I was delighted to be part of a new writing night to celebrate International Women’s Day in March. An act of one of my play’s ‘in progress’ was thoughtfully performed to a highly engaged audience made up of impressive writers, directors, actors, producers and people interested in new work. There was a Q&A after each of the selected extracts that helped clarify what worked, and what didn’t. The value of these occasions is multiple to the writer. I was also impressed by the focus and energy of The Hidden Theatre Company producers in creating a dynamic safe space for new work. I am now working to a deadline to complete this particular script for the end of April. Thank you to Jennifer Oliver, Rachel Wheeler and, director, Amy Mauvan for bringing my piece alive.

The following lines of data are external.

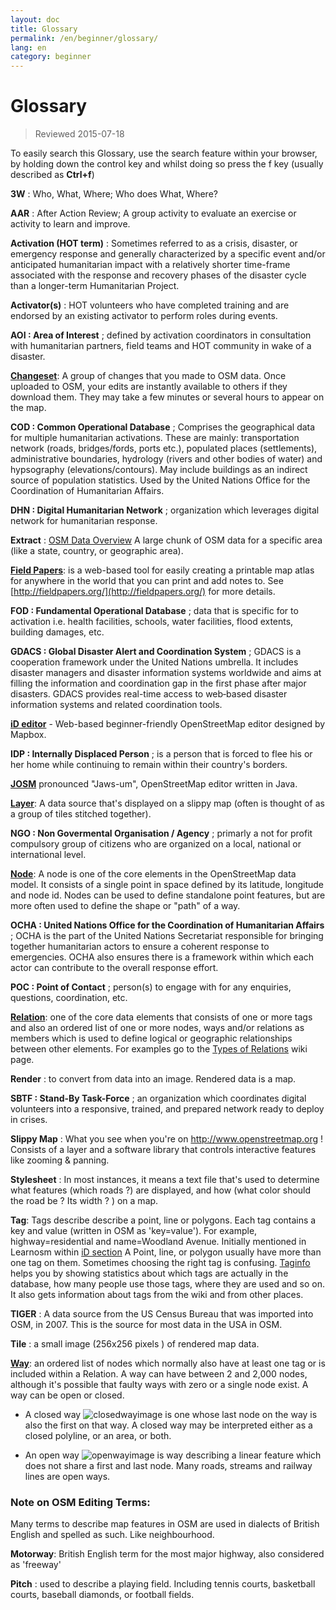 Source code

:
 ```yaml
---
layout: doc
title: Glossary 
permalink: /en/beginner/glossary/
lang: en
category: beginner
---
```


Glossary 
============

> Reviewed 2015-07-18  

To easily search this Glossary, use the search feature within your browser, by holding down the control key and whilst doing so press the f key (usually described as **Ctrl+f**)  

**3W** : Who, What, Where;  Who does What, Where?  

**AAR** : After Action Review;  A group activity to evaluate an exercise or activity to learn and improve.

**Activation (HOT term)** : Sometimes referred to as a crisis, disaster, or emergency response and generally characterized by a specific event and/or anticipated humanitarian impact with a relatively shorter time-frame associated with the response and recovery phases of the disaster cycle than a longer-term Humanitarian Project.

**Activator(s)** : HOT volunteers who have completed training and are endorsed by an existing activator to perform roles during events. 

**AOI : Area of Interest** ; defined by activation coordinators in consultation with humanitarian partners, field teams and HOT community in wake of a disaster.


**[Changeset](http://wiki.openstreetmap.org/wiki/Changeset)**: A group of changes that you made to OSM data. Once uploaded to OSM, your edits are instantly available to others if they download them. They may take a few minutes or several hours to appear on the map.

**COD : Common Operational Database** ; Comprises the geographical data for multiple humanitarian activations. These are mainly: transportation network (roads, bridges/fords, ports etc.), populated places (settlements), administrative boundaries, hydrology (rivers and other bodies of water) and hypsography (elevations/contours). May include buildings as an indirect source of population statistics.  Used by the United Nations Office for the Coordination of Humanitarian Affairs.

**DHN : Digital Humanitarian Network** ; organization which leverages digital network for humanitarian response.

**Extract** : [OSM Data Overview](/en/osm-data/data-overview/) A large chunk of OSM data for a specific area (like a state, country, or geographic area).

**[Field Papers](/en/mobile-mapping/field-papers/)**: is a web-based tool for easily creating a printable map atlas for anywhere in the world that you can print and add notes to. See [http://fieldpapers.org/](http://fieldpapers.org/) for more details. 

**FOD : Fundamental Operational Database** ; data that is specific for to activation i.e. health facilities, schools, water facilities, flood extents, building damages, etc.

**GDACS :  Global Disaster Alert and Coordination System** ; GDACS is a cooperation framework under the United Nations umbrella. It includes disaster managers and disaster information systems worldwide and aims at filling the information and coordination gap in the first phase after major disasters. GDACS provides real-time access to web‐based disaster information systems and related coordination tools.

**[iD editor](/en/beginner/id-editor/)** - Web-based beginner-friendly OpenStreetMap editor designed by Mapbox. 

**IDP : Internally Displaced Person** ; is a person that is forced to flee his or her home while continuing to remain within their country's borders.

**[JOSM](https://josm.openstreetmap.de/)** pronounced "Jaws-um", OpenStreetMap editor written in Java. 

**[Layer](http://wiki.openstreetmap.org/wiki/Layer)**: A data source that's displayed on a slippy map (often is thought of as a group of tiles stitched together).

**NGO : Non Govermental Organisation / Agency** ; primarly a not for profit compulsory group of citizens who are organized on a local, national or international level.  

**[Node](http://wiki.openstreetmap.org/wiki/Node)**: A node is one of the core elements in the OpenStreetMap data model. It consists of a single point in space defined by its latitude, longitude and node id. Nodes can be used to define standalone point features, but are more often used to define the shape or "path" of a way.

**OCHA : United Nations Office for the Coordination of Humanitarian Affairs** ; OCHA is the part of the United Nations Secretariat responsible for bringing together humanitarian actors to ensure a coherent response to emergencies. OCHA also ensures there is a framework within which each actor can contribute to the overall response effort.

**POC : Point of Contact** ; person(s) to engage with for any enquiries, questions, coordination, etc.

**[Relation](http://wiki.openstreetmap.org/wiki/Relation)**: one of the core data elements that consists of one or more tags and also an ordered list of one or more nodes, ways and/or relations as members which is used to define logical or geographic relationships between other elements. For examples go to the [Types of Relations](http://wiki.openstreetmap.org/wiki/Types_of_relation) wiki page. 

**Render** : to convert from data into an image. Rendered data is a map.

**SBTF : Stand-By Task-Force** ; an organization which coordinates digital volunteers into a responsive, trained, and prepared network ready to deploy in crises.

**Slippy Map** : What you see when you're on <http://www.openstreetmap.org> ! Consists of a layer and a software library that controls interactive features like zooming & panning.

**Stylesheet** : In most instances, it means a text file that's used to determine what features (which roads ?) are displayed, and how (what color should the road be ? Its width ? ) on a map.

**Tag**: Tags describe describe a point, line or polygons. Each tag contains a key and value (written in OSM as 'key=value'). For example, highway=residential and name=Woodland Avenue. Initially mentioned in Learnosm within [iD section](/en/beginner/id-editor/#basic-editing-with-id) A Point, line, or polygon usually have more than one tag on them. Sometimes choosing the right tag is confusing. [Taginfo](https://taginfo.openstreetmap.org/) helps you by showing statistics about which tags are actually in the database, how many people use those tags, where they are used and so on. It also gets information about tags from the wiki and from other places.

**TIGER** : A data source from the US Census Bureau that was imported into OSM, in 2007. This is the source for most data in the USA in OSM.

**Tile** : a small image (256x256 pixels ) of rendered map data.

**[Way](http://wiki.openstreetmap.org/wiki/Way)**: an ordered list of nodes which normally also have at least one tag or is included within a Relation. A way can have between 2 and 2,000 nodes, although it's possible that faulty ways with zero or a single node exist. A way can be open or closed.  

* A closed way ![closedwayimage](http://wiki.openstreetmap.org/w/images/thumb/e/ed/Mf_closed_way.svg/20px-Mf_closed_way.svg.png) is one whose last node on the way is also the first on that way. A closed way may be interpreted either as a closed polyline, or an area, or both. 

* An open way ![openwayimage](http://wiki.openstreetmap.org/w/images/thumb/2/2a/Mf_way.svg/20px-Mf_way.svg.png) is way describing a linear feature which does not share a first and last node. Many roads, streams and railway lines are open ways.
 
### Note on OSM Editing Terms:

Many terms to describe map features in OSM are used in dialects of British English and spelled as such. Like neighbourhood.

**Motorway**: British English term for the most major highway, also considered as 'freeway'

**Pitch** : used to describe a playing field. Including tennis courts, basketball courts, baseball diamonds, or football fields.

As someone who spent years of my childhood living on the edge of Loch Ard, surrounded by the Forestry Commission, I was particularly touched to be longlisted for a Forestry Commission writing commission earlier this month. In Scotland, the intense evergreen trees were as mysterious as the snow capped Ben (Ben Lomond) that seemed to stoically guard our home from afar. Those trees were dominant. I can still smell them – I can still feel the firm bouncy ground they sheltered and remember that you can’t quite be barefoot as you weave between the neat potent pines. Their world seemed mainly quiet, muffled from the elements, dryer. Any noise presented hope that there might be some wild animal living in the forest – preferably a Scottish wildcat with a litter of chunky kittens who wanted to be friends! The Forestry Commission seemed to contain possibilities of another ordered world, in contrast to the more untamed sheep-dominated landscape at the time. I look forward to learning more about how the Forestry Commission will celebrate their centenary this year.